» **WORK TO BE COMPLETED**:
Without skipping any entry, transcribe the data word for word.

» **RECORDS PROVIDED**:

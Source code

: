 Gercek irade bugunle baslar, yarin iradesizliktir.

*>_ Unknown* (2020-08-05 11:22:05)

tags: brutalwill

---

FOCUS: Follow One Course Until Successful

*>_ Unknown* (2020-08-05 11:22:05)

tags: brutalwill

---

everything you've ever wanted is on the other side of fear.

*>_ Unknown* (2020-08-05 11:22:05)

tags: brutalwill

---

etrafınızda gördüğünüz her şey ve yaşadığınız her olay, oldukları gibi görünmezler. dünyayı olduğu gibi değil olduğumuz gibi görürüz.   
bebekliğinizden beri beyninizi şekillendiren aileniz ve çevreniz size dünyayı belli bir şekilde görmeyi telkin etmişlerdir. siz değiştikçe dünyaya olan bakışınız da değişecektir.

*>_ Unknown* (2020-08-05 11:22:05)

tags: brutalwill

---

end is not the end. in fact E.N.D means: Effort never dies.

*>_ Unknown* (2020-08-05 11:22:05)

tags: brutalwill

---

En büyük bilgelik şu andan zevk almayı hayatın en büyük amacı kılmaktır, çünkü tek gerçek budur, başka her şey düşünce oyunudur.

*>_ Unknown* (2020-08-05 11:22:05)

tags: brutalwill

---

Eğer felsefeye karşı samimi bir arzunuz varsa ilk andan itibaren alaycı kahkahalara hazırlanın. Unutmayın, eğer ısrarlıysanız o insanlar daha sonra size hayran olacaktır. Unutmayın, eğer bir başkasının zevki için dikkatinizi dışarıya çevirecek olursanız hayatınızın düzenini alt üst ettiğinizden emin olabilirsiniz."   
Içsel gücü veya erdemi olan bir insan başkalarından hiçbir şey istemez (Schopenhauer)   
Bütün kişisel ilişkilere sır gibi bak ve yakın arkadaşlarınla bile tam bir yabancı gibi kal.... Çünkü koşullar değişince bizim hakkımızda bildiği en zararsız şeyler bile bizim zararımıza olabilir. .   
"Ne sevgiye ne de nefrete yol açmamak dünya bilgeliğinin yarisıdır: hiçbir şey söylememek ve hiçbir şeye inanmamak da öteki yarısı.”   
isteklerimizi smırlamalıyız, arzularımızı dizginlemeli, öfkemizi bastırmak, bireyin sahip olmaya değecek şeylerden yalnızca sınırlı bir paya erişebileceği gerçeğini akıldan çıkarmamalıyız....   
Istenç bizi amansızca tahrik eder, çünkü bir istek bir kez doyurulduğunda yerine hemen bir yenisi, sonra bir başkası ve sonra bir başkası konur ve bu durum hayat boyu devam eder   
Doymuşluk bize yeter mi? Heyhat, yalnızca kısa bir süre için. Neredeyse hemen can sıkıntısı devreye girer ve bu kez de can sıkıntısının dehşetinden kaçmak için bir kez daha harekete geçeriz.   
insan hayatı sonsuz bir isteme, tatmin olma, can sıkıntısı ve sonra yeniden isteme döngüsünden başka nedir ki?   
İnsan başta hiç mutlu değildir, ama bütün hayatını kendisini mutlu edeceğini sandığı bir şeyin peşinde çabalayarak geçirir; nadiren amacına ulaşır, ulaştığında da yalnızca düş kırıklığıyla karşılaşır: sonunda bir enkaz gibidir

» **OUTPUT FOR THIS TASK**:
Source code

: Gercek irade bugunle baslar, yarin iradesizliktir.

*>_ Unknown* (2020-08-05 11:22:05)

tags: brutalwill

---

FOCUS: Follow One Course Until Successful

*>_ Unknown* (2020-08-05 11:22:05)

tags: brutalwill

---

everything you've ever wanted is on the other side of fear.

*>_ Unknown* (2020-08-05 11:22:05)

tags: brutalwill

---

etrafınızda gördüğünüz her şey ve yaşadığınız her olay, oldukları gibi görünmezler. dünyayı olduğu gibi değil olduğumuz gibi görürüz.   
bebekliğinizden beri beyninizi şekillendiren aileniz ve çevreniz size dünyayı belli bir şekilde görmeyi telkin etmişlerdir. siz değiştikçe dünyaya olan bakışınız da değişecektir.

*>_ Unknown* (2020-08-05 11:22:05)

tags: brutalwill

---

end is not the end. in fact E.N.D means: Effort never dies.

*>_ Unknown* (2020-08-05 11:22:05)

tags: brutalwill

---

En büyük bilgelik şu andan zevk almayı hayatın en büyük amacı kılmaktır, çünkü tek gerçek budur, başka her şey düşünce oyunudur.

*>_ Unknown* (2020-08-05 11:22:05)

tags: brutalwill

---

Eğer felsefeye karşı samimi bir arzunuz varsa ilk andan itibaren alaycı kahkahalara hazırlanın. Unutmayın, eğer ısrarlıysanız o insanlar daha sonra size hayran olacaktır. Unutmayın, eğer bir başkasının zevki için dikkatinizi dışarıya çevirecek olursanız hayatınızın düzenini alt üst ettiğinizden emin olabilirsiniz."   
Içsel gücü veya erdemi olan bir insan başkalarından hiçbir şey istemez (Schopenhauer)   
Bütün kişisel ilişkilere sır gibi bak ve yakın arkadaşlarınla bile tam bir yabancı gibi kal.... Çünkü koşullar değişince bizim hakkımızda bildiği en zararsız şeyler bile bizim zararımıza olabilir. .   
"Ne sevgiye ne de nefrete yol açmamak dünya bilgeliğinin yarisıdır: hiçbir şey söylememek ve hiçbir şeye inanmamak da öteki yarısı.”   
isteklerimizi smırlamalıyız, arzularımızı dizginlemeli, öfkemizi bastırmak, bireyin sahip olmaya değecek şeylerden yalnızca sınırlı bir paya erişebileceği gerçeğini akıldan çıkarmamalıyız....   
Istenç bizi amansızca tahrik eder, çünkü bir istek bir kez doyurulduğunda yerine hemen bir yenisi, sonra bir başkası ve sonra bir başkası konur ve bu durum hayat boyu devam eder   
Doymuşluk bize yeter mi? Heyhat, yalnızca kısa bir süre için. Neredeyse hemen can sıkıntısı devreye girer ve bu kez de can sıkıntısının dehşetinden kaçmak için bir kez daha harekete geçeriz.   
insan hayatı sonsuz bir isteme, tatmin olma, can sıkıntısı ve sonra yeniden isteme döngüsünden başka nedir ki?   
İnsan başta hiç mutlu değildir, ama bütün hayatını kendisini mutlu edeceğini sandığı bir şeyin peşinde çabalayarak geçirir; nadiren amacına ulaşır, ulaştığında da yalnızca düş kırıklığıyla karşılaşır: sonunda bir enkaz gibidir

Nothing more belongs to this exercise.